By his early twenties, Darryl was working a lot in television and had become friends with Loretta Young. When she started her dramatic anthology series, The Loretta Young Show, he wanted to write something for himself and asked if she would be interested in featuring it. She liked the script and ran it on the show. He ended up writing five more episodes for the series. This began his career as a creative writer in television that expanded to screenplays, musicals, song lyrics, and more over the years. Having been in film acting since he was a child, he wanted to explore something new and became interested in live theater, moving to New York City to pursue Broadway. Although Darryl admits his dancing outshines his singing, he knew how to perform a song. After some brushing up on both before his auditions, he was accepted in the Pulitzer Prize-winning Broadway musical, How to Succeed in Business Without Really Trying, replacing Robert Morse in the starring role for over a year. He notes that this was the first time he received actual acting classes. He eventually directed several plays and as he continued acting and writing, Darryl began to move into directing and producing, working in a variety of directorial and programming roles for CBS and his own independent endeavors over the years.
During this time Darryl had also started teaching musical theater at the Herbert Berghof Studio and in 1971, he established his own acting class at the Triangle Theatre in NYC. Darryl immediately took to teaching, finding it to be just a different kind of performance.

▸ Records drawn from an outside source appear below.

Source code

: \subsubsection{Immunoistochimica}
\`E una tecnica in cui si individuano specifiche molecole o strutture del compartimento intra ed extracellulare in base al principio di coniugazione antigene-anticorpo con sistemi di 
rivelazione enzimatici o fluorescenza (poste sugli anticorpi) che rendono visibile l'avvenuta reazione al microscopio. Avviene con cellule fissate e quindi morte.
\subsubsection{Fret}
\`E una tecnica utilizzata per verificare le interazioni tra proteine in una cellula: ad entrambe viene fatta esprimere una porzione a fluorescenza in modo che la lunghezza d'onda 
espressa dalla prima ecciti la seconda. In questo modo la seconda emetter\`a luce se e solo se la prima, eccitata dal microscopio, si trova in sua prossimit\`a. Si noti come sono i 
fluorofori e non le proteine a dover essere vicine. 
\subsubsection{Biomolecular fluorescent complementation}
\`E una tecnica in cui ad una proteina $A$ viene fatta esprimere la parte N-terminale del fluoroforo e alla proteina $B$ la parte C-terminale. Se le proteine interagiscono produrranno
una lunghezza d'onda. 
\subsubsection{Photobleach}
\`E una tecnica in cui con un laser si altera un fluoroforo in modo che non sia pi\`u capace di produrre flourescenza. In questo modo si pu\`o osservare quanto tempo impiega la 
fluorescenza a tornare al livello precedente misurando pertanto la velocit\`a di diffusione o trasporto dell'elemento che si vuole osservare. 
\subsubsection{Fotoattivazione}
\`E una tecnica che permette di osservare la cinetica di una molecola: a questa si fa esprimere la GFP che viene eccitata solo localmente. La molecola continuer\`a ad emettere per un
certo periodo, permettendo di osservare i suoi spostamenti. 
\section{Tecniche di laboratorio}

He realized that he had never really had acting classes so he didn’t have the wisdom and techniques of previous teachers to pull from, but he did have the experience working with the best in the business during the formative Golden Age of Hollywood. What Ford had glimpsed in him all those years ago became his method, teaching students how to be their character and not just act like them. Pulling from his own experiences, he focused on how to quiet conscious thought of what one knows and allow the unconscious mind to tap into the innate creativity that rests in each one of us. He eventually moved back to L.A. to continue teaching his acting workshop, Process, instructing four classes at a time for the next twenty years. It was in his classes that he met his now wife, Lynda. She had been a Rockette and in several commercials but discovered that she preferred to be behind the scenes. She even helped edit and self-publish his book, The Unconscious Actor: Out of Control, In Full Command, that detailed his experiences, process, and approach to acting.

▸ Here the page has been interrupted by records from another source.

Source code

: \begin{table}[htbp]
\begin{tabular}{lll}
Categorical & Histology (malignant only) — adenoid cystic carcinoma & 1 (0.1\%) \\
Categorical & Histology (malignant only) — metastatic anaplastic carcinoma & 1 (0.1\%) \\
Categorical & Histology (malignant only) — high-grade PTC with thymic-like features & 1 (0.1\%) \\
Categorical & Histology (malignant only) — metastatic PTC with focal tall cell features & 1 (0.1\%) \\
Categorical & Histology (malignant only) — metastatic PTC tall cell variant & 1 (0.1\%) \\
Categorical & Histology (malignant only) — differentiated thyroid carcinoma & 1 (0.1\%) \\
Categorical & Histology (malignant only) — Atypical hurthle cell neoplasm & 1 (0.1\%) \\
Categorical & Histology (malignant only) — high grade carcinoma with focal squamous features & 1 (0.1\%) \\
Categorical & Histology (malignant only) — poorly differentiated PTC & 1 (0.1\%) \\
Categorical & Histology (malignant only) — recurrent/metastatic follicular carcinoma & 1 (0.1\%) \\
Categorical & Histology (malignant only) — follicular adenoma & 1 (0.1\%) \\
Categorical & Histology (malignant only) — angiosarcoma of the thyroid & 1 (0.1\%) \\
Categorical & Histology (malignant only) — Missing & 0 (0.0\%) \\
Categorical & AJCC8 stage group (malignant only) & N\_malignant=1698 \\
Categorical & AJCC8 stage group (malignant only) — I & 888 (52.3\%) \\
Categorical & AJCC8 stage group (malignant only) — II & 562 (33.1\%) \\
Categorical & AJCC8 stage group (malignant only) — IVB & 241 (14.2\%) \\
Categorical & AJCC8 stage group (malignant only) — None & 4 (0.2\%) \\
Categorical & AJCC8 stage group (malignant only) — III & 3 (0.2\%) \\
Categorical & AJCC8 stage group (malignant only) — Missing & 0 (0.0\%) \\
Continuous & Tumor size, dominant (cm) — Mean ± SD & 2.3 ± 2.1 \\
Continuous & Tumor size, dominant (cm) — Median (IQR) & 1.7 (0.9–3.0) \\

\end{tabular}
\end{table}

About twenty years ago, after decades of performing, writing, producing, directing, and teaching, Darryl was understandably ready to relax a bit. He had visited Montecito and the area on the weekends and had taken a liking to it. Deciding that he wanted to move there, Lynda left her job as a personal secretary for Hearst Entertainment and they’ve been living in Montecito ever since. Over the years he has not put his creativity to rest. Darryl had painted off and on throughout his life, but it really drew him in when he painted a Christmas gift for Lynda two years ago. Since then he has fallen in love with painting, filling their Montecito home with his artworks. Lynda is his “partner in painting,” providing meaningful input that helps shape the outcome of each piece.

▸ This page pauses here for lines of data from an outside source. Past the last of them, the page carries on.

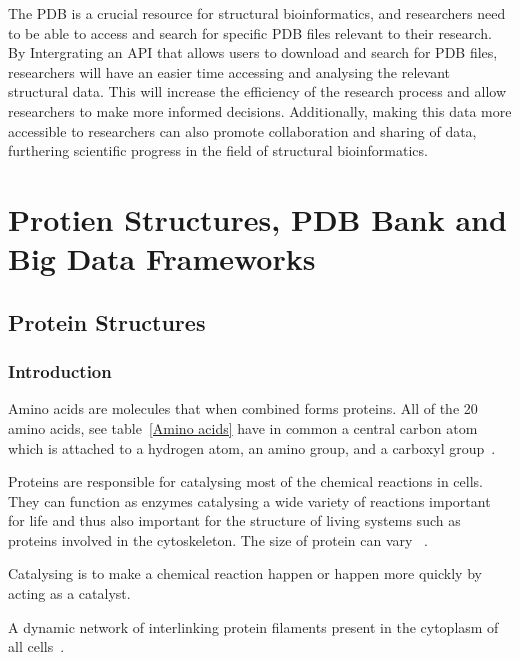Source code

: \documentclass[]{final_report}
\begin{document}
The PDB is a crucial resource for structural bioinformatics, and researchers need to be able to access and search for specific PDB files relevant to their research. By Intergrating an API that allows users to download and search for PDB files, researchers will have an easier time accessing and analysing the relevant structural data. This will increase the efficiency of the research process and allow researchers to make more informed decisions. Additionally, making this data more accessible to researchers can also promote collaboration and sharing of data, furthering scientific progress in the field of structural bioinformatics.

\clearpage


\section{Protien Structures, PDB Bank and Big Data Frameworks}
\subsection{Protein Structures}
\subsubsection{Introduction}

Amino acids are molecules that when combined forms proteins. All of the 20 amino acids, see table~\ref{Amino acids} have in common a central carbon atom which is attached to a hydrogen atom, an amino group, and a carboxyl group~\cite{branden_introduction_1998}.

Proteins are responsible for catalysing most of the chemical reactions in cells. They can function as enzymes catalysing a wide variety of reactions important for life and thus also important for the structure of living systems such as proteins involved in the cytoskeleton. The size of protein can vary ~\cite{zvelebil_understanding_2008}.

\begin{definition}[Catalysing]
    Catalysing is to make a chemical reaction happen or happen more quickly by acting as a catalyst.
\end{definition}

\begin{definition}[Cytoskeleton]
    A dynamic network of interlinking protein filaments present in the cytoplasm of all cells~\cite{zvelebil_understanding_2008}. 
\end{definition}
\end{document}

Darryl will be turning 90 this year in July and he says, “the way I paint is the way I want to live the rest of my life.” Just like with his other creative endeavors, Darryl paints from a place of not knowing, listening, and trusting his inner self and allowing his unconscious mind to color the canvas. From his experience painting to his decades performing and teaching, Darryl feels that creativity is in each and every one of us, waiting to be explored. He says that one of the keys to his career is that he never stopped himself. If there was something he wanted to do, he would just do it without question, and encourages everyone else to do the same. All too often, our self-doubt gets in the way of self-discovery. Darryl would like to see everyone pursue their creative side, letting go of any conscious hesitation and embracing divine intuition. For Darryl, creativity is not a metric of what we know but a path to be discovered in each moment by exploring the unknown in every one of us, clearing each step along the way with the swipe of a brush or stride of a dance.